The silo for storing coal is described below as an example.

As shown in fig. 1 and 2, a sleeve-type self-revolving screw unloader is arranged at the bottom in the storage bin, the near end of the sleeve-type self-revolving screw unloader is positioned at the center of the storage bin, the far end is positioned at the circumference of the inner wall of the storage bin, and the far end revolves along the inner wall of the storage bin by a driving mechanism.

The sleeve type autorotation spiral unloader comprises an outer sleeve 1, a spiral unloading mechanism 2, a central driving device 3 and a far-end revolution driving device consisting of a driving gear 4, an upper rack 5, a lower rack 6 and a gear reduction box 7.

The sleeve type self-revolving screw unloader is provided with a built-in screw unloading mechanism 2, the outside of the screw unloading mechanism is provided with a rotary outer sleeve 1, and the outer sleeve consists of one or more layers of wear-resistant steel cylinders.
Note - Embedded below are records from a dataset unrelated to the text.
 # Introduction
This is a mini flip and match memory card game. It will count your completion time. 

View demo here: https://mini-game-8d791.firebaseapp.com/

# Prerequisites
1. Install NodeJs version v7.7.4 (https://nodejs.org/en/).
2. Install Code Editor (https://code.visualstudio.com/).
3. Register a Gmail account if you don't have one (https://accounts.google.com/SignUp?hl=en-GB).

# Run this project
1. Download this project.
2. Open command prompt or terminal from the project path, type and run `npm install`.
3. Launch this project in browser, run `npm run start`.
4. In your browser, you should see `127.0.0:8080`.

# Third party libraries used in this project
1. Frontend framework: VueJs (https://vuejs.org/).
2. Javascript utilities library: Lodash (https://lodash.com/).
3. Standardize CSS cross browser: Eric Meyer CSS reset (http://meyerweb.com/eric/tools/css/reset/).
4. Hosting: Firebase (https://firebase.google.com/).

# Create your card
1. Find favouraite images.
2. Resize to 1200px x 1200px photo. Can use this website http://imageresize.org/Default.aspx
The sleeve type autorotation spiral unloading machine revolves around the circumference of the bottom of the inner wall of the storage bin, the outer rotating sleeve drives the speed reducing mechanism and the driving gear at the far end to drive, the driving force is on the inner wall of the storage bin, compared with the mode that the rotating mechanism is driven to revolve at the central part of the storage bin in the prior art, the driving mechanism is arranged at the far end of the periphery, the driving force arm is greatly increased, the requirement on the driving force is greatly reduced, and the requirements on the mechanical strength and the driving power of the whole rotating mechanism are greatly reduced.

The outer sleeve 1 is provided with a blanking hole for dropping the material outside the sleeve into the sleeve in a rotary digging mode. The blanking holes are scattered on the sleeve, continuous blanking holes are formed in the axial direction, staggered arrangement is carried out in the circumferential direction, continuous through holes cannot be formed while the blanking is continuously carried out in the axial direction in a rotary digging mode, and the integral rigidity strength of the sleeve is guaranteed. For example, each blanking hole is 1000-2000mm in axial dimension, the width is 200mm, two separated holes are staggered by 90 degrees along the outer wall of the sleeve at the outer circumference, and meanwhile, two blanking holes are axially connected end to form an axially intermittent and complete 200mm wide blanking hole belt, so that the material is ensured to fall in the axial direction without dead angle, and meanwhile, the outer cylinder structure is ensured not to have overlong open hole belt breakage to influence the structural strength of the outer cylinder. The specific size of the blanking hole can be adjusted according to the material characteristics and the output requirement.

Each blanking hole on the outer sleeve is rotated, and a protruded wear-resistant rack-shaped scraping plate for rotary excavating materials is arranged on the middle part or two side edges in the circumferential direction, so that the rotary excavating device can ensure that the rotary excavating materials can smoothly fall into the blanking holes of the sleeve no matter the sleeve rotates forwards or backwards. The height of the scraping plate is selected to ensure normal rotation of the outer sleeve, and the specific height is selected according to the requirements of material characteristics, rotary digging resistance, maximum torque of sleeve rotation, material output and the like.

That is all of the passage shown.